Here is an approach that uses existing authentication schemes to provide user key management, check their github for examples. https://mfkdf.com/

Precompiles should be ossified, they were always a “temporary” solution, that was 8 years ago.

:sunny::saluting_face:

4 Likes

Strongly in support of this - secp256r1 is by far the most widely used curve, and enabling it to be efficiently verified in the EVM will enable countless integrations with existing infrastructure that are currently impractical.

Those suggesting alternate curves or raising issues with the derivation of the secp256r1 parameters are missing the point; the idea here is not to pick the ideal curve, it’s to add functionality that permits integrating with external and legacy applications efficiently.

I would suggest that an ‘ecrecover’ type implementation is more versatile, though; it’s easy to convert ecrecover into a signature verification operation, but impossible to do the inverse.

8 Likes

In strong support of this proposal.

Generally speaking, hard reproducible evidence has to exist for the claims of NSA influencing NIST to weaken the secp256r1.

Otherwise it’s unproductive for the conversation.

Alexander has been constantly requesting and implementing support for secp256k1 for the bitcoin community in Apple’s Swift crypto library for the past 4 years: New API Proposal: Add SECG curves, especially `secp256k1` · Issue #8 · apple/swift-crypto · GitHub

It’s evident from the conversation that they consider secp256k1 to be limited to cryptocurrency and not for “wide usecases” and have been delaying and denying support.

Considering this proposal, the wallet UX for regular Mobile users using Android/iOS/Android-derivate OSes can drastically improve.

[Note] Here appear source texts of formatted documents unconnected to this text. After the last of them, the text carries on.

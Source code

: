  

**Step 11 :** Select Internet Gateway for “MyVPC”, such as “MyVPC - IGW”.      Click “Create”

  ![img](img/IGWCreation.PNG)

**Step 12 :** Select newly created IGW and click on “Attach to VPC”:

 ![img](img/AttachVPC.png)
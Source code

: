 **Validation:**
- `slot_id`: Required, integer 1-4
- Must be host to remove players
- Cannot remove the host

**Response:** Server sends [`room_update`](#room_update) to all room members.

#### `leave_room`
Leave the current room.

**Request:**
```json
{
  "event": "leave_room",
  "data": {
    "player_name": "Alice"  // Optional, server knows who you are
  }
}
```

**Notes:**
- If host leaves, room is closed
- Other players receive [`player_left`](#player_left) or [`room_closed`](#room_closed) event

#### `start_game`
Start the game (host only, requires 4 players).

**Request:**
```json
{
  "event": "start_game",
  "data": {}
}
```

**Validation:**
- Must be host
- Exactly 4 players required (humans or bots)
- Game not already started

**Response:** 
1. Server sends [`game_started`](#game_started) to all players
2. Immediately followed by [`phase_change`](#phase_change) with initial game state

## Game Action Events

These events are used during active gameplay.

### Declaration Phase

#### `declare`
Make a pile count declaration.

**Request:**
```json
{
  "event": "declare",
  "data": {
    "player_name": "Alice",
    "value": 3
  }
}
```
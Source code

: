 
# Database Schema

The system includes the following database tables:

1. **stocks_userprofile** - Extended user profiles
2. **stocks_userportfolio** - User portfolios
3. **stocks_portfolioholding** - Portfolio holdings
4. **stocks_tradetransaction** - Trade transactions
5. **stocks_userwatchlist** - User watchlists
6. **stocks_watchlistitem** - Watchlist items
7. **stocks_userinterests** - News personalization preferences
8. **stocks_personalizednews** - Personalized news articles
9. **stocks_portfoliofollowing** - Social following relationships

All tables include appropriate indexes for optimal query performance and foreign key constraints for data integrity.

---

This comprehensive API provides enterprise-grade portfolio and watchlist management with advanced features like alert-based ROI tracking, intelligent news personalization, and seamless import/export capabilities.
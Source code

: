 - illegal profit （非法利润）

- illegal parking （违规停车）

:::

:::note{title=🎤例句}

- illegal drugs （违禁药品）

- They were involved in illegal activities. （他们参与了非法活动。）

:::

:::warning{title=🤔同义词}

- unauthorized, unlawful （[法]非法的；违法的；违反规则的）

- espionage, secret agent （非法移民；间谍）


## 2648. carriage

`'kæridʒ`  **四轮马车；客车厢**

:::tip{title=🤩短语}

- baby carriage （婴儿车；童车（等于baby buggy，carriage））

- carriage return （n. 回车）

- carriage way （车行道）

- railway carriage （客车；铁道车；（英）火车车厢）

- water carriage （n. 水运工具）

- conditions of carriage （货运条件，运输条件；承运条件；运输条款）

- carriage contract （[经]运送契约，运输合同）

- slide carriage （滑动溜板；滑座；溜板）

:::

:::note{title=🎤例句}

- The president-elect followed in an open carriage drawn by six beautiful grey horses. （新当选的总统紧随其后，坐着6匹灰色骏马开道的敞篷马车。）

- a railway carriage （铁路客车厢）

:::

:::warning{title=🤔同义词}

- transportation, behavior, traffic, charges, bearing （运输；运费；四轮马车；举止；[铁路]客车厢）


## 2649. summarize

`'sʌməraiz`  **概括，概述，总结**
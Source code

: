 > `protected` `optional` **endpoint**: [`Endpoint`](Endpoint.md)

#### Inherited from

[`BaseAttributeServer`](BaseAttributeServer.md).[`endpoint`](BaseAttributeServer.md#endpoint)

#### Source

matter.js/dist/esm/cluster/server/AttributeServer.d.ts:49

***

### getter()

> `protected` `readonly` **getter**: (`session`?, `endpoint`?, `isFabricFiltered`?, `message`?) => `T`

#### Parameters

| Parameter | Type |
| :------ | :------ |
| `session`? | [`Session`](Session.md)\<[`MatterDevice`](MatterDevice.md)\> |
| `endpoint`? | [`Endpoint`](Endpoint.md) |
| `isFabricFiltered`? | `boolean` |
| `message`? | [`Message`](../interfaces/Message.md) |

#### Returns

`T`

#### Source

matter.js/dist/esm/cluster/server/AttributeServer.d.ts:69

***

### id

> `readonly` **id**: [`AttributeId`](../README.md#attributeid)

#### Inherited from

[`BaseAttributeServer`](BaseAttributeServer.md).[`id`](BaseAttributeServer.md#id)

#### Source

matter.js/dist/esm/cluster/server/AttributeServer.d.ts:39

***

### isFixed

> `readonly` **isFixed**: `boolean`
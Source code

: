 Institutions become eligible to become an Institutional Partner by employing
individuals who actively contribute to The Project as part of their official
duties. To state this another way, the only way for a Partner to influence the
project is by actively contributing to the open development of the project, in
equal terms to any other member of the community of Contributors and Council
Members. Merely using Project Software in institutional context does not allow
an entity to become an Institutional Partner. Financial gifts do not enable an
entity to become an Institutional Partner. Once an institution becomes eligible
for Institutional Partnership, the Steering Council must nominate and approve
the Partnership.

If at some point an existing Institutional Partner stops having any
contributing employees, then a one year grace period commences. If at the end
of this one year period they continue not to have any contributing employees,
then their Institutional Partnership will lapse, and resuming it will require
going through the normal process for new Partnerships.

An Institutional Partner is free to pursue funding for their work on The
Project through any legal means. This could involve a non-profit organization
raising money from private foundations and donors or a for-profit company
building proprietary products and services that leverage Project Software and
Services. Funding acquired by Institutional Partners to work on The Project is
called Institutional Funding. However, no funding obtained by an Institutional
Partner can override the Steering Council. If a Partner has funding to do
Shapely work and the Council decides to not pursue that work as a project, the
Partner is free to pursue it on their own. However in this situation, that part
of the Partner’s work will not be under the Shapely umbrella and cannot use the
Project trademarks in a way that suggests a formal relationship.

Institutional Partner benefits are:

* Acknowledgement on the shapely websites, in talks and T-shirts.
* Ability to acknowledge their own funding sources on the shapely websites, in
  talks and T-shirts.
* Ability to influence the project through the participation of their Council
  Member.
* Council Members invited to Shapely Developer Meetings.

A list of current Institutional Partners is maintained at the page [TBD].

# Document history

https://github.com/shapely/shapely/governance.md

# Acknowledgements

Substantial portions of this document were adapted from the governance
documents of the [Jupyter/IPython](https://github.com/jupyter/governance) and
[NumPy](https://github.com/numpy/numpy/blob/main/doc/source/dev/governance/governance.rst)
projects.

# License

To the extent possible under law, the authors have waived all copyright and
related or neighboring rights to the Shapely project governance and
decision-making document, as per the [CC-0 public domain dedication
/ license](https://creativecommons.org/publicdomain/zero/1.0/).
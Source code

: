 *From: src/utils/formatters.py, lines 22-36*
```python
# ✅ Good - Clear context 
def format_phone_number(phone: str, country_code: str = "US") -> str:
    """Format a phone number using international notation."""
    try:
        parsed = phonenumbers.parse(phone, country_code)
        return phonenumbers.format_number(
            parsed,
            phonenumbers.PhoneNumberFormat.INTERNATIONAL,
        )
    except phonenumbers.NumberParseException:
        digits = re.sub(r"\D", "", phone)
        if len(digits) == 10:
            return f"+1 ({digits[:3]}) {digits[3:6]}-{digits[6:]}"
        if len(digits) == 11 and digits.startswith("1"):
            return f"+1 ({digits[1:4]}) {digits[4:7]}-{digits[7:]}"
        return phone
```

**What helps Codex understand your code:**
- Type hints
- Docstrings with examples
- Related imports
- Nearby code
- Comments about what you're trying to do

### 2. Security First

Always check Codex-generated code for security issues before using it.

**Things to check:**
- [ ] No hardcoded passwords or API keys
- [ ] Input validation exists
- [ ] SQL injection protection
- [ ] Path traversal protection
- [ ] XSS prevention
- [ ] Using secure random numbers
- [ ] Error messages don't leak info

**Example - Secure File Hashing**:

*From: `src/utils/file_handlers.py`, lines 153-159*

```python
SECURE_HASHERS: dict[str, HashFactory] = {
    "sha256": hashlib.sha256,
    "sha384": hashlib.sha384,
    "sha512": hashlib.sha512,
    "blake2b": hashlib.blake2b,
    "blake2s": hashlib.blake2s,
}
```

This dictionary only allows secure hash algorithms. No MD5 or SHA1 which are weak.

This also includes keychain devices which already support the curve or hardware devices which can be built using secure element (SE) that support secp256r1.

So it isn’t just Mobile Devices, but beyond that, large no. of IoT devices can come integrated with SE and utilise this precompile to unlock new/existing use-cases.

5 Likes

I see no reason to support secp256r1 instead of x25519 / ed25519. r1 is US gov standard. The world is bigger than US.

25519:

  • is present in TLS 1.3, HPKE, SSH, PGP, Signal
  • is faster and more secure than p256
  • is much simpler, can be implemented without EC arithmetics

That’s a false dichotomy; this proposal doesn’t argue anywhere that secp256r1 support should supercede 25519 support. I suspect most people here would also support a 25519 precompile.

3 Likes

I personally think secp256r1 has a lot of usage, having a precompile will be beneficial. And I also agree with the counter argument that there is cost to implement and adopt such precompile.

It seems a pattern that whenever a precompile is proposed, there will be a lot of debate about whether there is likely to be a lot of usage. The chicken-and-egg nature is that without deploying the precompile, we can’t calculate the adoption, and without the adoption, it’s hard to argue for making it a precompile.

Good news, we are propose to have a “progressive path towards precompiles”, where author proposes a precompile, but instead of requiring it to be deployed as precompile first, they deploy a precompile candidate which is a traditional smart contract (with higher gas cost per operation, though), and see if there is usage. Once the usage is validated, the data can be used to (1) justify the need for such precompile, and (2) serve as call pattern to help client implementor tune performance

See more Progressive precompiles via CREATE2 shadowing

3 Likes

In terms of usecase and “will it get used”, this EIP is essentially for onboarding the next millions of users. There’s no way to onboard normies at the moment as you need to use MetaMask or another wallet to use DeFi, NFTs etc. With this EIP we can convert web2 users in scale.

5 Likes

Would like to express support for this EIP. Echo the opinion that this should not be a debate on the security of the curve. Providing a precompile for the curve enables integration with mass distributed hardware where users are already trusting the curve. We should provide an option for those users to extend that trust to smart contracts which elect to use this curve for validation.

To me it feels pretty straight forward. The most widely adopted curve should have a precompile. Its not forcing anyone to use it but provides critical functionality for those who want it.